>>>

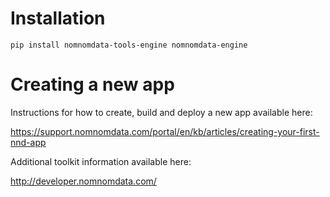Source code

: # Installation

`pip install nomnomdata-tools-engine nomnomdata-engine`

# Creating a new app

Instructions for how to create, build and deploy a new app available here:

<https://support.nomnomdata.com/portal/en/kb/articles/creating-your-first-nnd-app>

Additional toolkit information available here:

<http://developer.nomnomdata.com/>
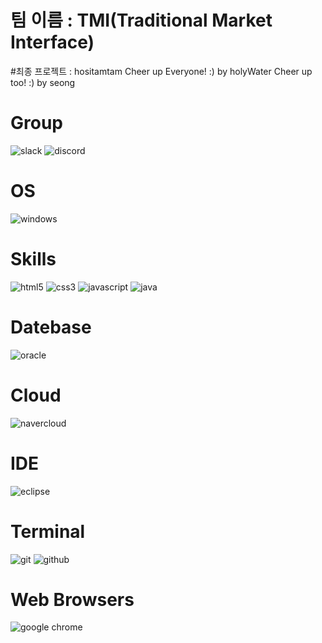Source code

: # 팀 이름 : TMI(Traditional Market Interface)
#최종 프로젝트 : hositamtam
Cheer up Everyone! :) by holyWater
Cheer up too! :) by seong

# Group
![slack](https://img.shields.io/badge/Slack-4A154B?style=for-the-badge&logo=slack&logoColor=white)
![discord](https://img.shields.io/badge/Discord-7289DA?style=for-the-badge&logo=discord&logoColor=white)

# OS
![windows](https://img.shields.io/badge/Windows-0078D6?style=for-the-badge&logo=windows&logoColor=white)

# Skills
![html5](https://img.shields.io/badge/HTML5-E34F26?style=for-the-badge&logo=html5&logoColor=white)
![css3](https://img.shields.io/badge/CSS3-1572B6?style=for-the-badge&logo=css3&logoColor=white)
![javascript](https://img.shields.io/badge/JSS-F7DF1E?style=for-the-badge&logo=JSS&logoColor=white)
![java](https://img.shields.io/badge/Java-ED8B00?style=for-the-badge&logo=openjdk&logoColor=white)

# Datebase
![oracle](https://img.shields.io/badge/Oracle-F80000?style=for-the-badge&logo=Oracle&logoColor=white)

# Cloud
![navercloud](https://img.shields.io/badge/Navercloud-00FF00?style=flat-squre&logo=Navercloud&logoColor=black)

# IDE
![eclipse](https://img.shields.io/badge/Eclipse-2C2255?style=for-the-badge&logo=eclipse&logoColor=white)

# Terminal
![git](https://img.shields.io/badge/GIT-E44C30?style=for-the-badge&logo=git&logoColor=white)
![github](htttps://img.shields.io/badge/GITHUB-FF8C00?style=flat-squre&logo=GitHub&logoColor=black)

# Web Browsers
![google chrome](https://img.shields.io/badge/Google_chrome-4285F4?style=for-the-badge&logo=Google-chrome&logoColor=white)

<<<

### Assigned task
Count the lines of the listing that contain the word "available", and give only the number.

### Your solution
2